In case you’re wondering, my list of 7 points here is titled as "4 or 5 truths" because some of these points are only half true.

  1. Business will go on. Your business will do just fine if you continue to offer customers goods or services they want to buy, and they have money to spend. But there’s no denying some spots are better than others. Real estate’s going to suffer. Banking’s going to suffer. 
  2. It’s surprising how well the high end holds up in tough times. Gourmet foods, expensive coffee, and other so-called "affordable luxuries" tend to do well. Apple stores were crowded yesterday. 
  3. Price-driven strategies do well. Old Navy was crowded yesterday
  4. There’s a morality play (sorry, I was an English major once) embedded here. As a nation, a society, we played all grasshopper, not ant, for a generation. We consume, we don’t save. When it was time to tighten belts, we didn’t; our politicians wanted to be popular, not right. We built guns and butter both, not — as the classic economics texts suggested — one or the other. We attracted savings from the societies that save (Asia, Europe) to substitute for savings in our own country. 
  5. Flash back to the 1980 presidential campaign. Jimmy Carter ran against Ronald Reagan. Carter preached common sense and restraint, with a touch of sacrifice, because we were consuming so much more than we were producing. We’d had two energy shortages just before that, and we were in the middle of a credit crunch. Reagan parried Carter’s statesmanlike warnings with his reassurance. We can have it all. We are, after all, us. Reagan won. 
  6. If you wonder why neither presidential candidate spoke of the belt tightening and tough times and sacrifice that are obviously coming, during the debate last Tuesday, see point 5 above. 
  7. Why exactly right now? All this is happening during the last few weeks of a lame-duck administration; one that has the lowest approval ratings on record. Confidence is so important right now. But we have the election uncertainty to compound it. Would this have played out the same way in late January? I think not. I’m sure it wouldn’t have been as bad. The people in power next January will presumably be able to speak truth, and wield credibility, without worrying about an election in weeks. Could sounding the alarm bell have waited until January? I don’t know. Do you?

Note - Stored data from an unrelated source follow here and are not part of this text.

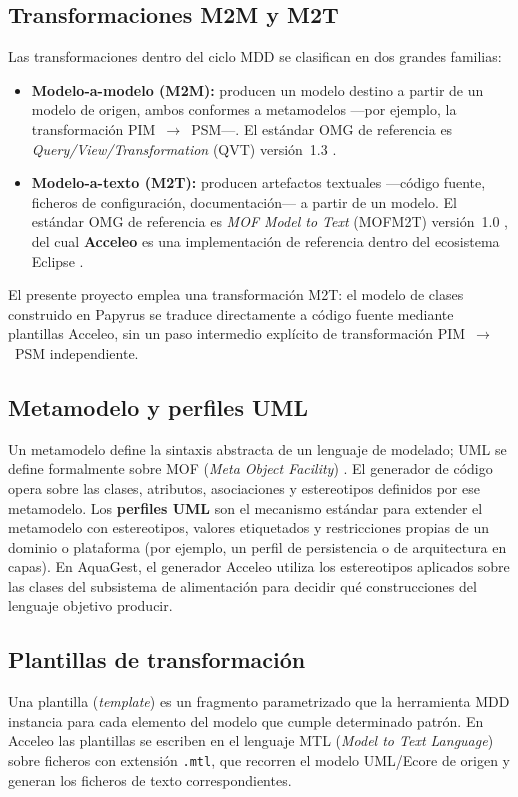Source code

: \documentclass[11pt,a4paper]{article}
\begin{document}
\subsection{Transformaciones M2M y M2T}
Las transformaciones dentro del ciclo MDD se clasifican en dos grandes familias:
\begin{itemize}[nosep]
  \item \textbf{Modelo-a-modelo (M2M):} producen un modelo destino a partir de un modelo de origen,
        ambos conformes a metamodelos —por ejemplo, la transformación PIM~$\rightarrow$~PSM—.
        El estándar OMG de referencia es \textit{Query/View/Transformation} (QVT) versión~1.3
        \cite{omg2016qvt}.
  \item \textbf{Modelo-a-texto (M2T):} producen artefactos textuales —código fuente, ficheros de
        configuración, documentación— a partir de un modelo. El estándar OMG de referencia es
        \textit{MOF Model to Text} (MOFM2T) versión~1.0 \cite{omg2008mofm2t}, del cual
        \textbf{Acceleo} es una implementación de referencia dentro del ecosistema Eclipse
        \cite{eclipseacceleo}.
\end{itemize}
El presente proyecto emplea una transformación M2T: el modelo de clases construido en Papyrus se
traduce directamente a código fuente mediante plantillas Acceleo, sin un paso intermedio explícito de
transformación PIM~$\rightarrow$~PSM independiente.

\subsection{Metamodelo y perfiles UML}
Un metamodelo define la sintaxis abstracta de un lenguaje de modelado; UML se define formalmente
sobre MOF (\textit{Meta Object Facility}) \cite{omg2017uml}. El generador de código opera sobre las
clases, atributos, asociaciones y estereotipos definidos por ese metamodelo. Los \textbf{perfiles UML}
son el mecanismo estándar para extender el metamodelo con estereotipos, valores etiquetados y
restricciones propias de un dominio o plataforma (por ejemplo, un perfil de persistencia o de
arquitectura en capas). En AquaGest, el generador Acceleo utiliza los estereotipos aplicados sobre las
clases del subsistema de alimentación para decidir qué construcciones del lenguaje objetivo producir.

\subsection{Plantillas de transformación}
Una plantilla (\textit{template}) es un fragmento parametrizado que la herramienta MDD instancia
para cada elemento del modelo que cumple determinado patrón. En Acceleo las plantillas se escriben
en el lenguaje MTL (\textit{Model to Text Language}) sobre ficheros con extensión \texttt{.mtl}, que
recorren el modelo UML/Ecore de origen y generan los ficheros de texto correspondientes.
\end{document}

Was it FDR who said "all we have to fear is fear itself?" I think so. Today, it’s not all we have to fear, but fear itself is driving this thing the wrong way. We need to settle down. Suspend disbelief. As MommyCEO said on her blog yesterday:

We need to keep focused, keep our eye on the ball, and churn out the sales that will keep us growing and healthy. As if our lives depended on it. Because they do.

One thought on “4 or 5 Truths About the Sky Falling

  1. There are some nice remarks about 'grasshopper' here, but you might rethink your remarks about Carter. The last two years of his administration displayed the phenomenon of stagflation, with the prime over 10 percent and unemployment as well. If the present economic conditions become worse, as unfortunately seems likely, the recession/depression to come will resemble the economy under Carter's administration. There are few, if any, who would maintain the Carter administration managed the economy wisely.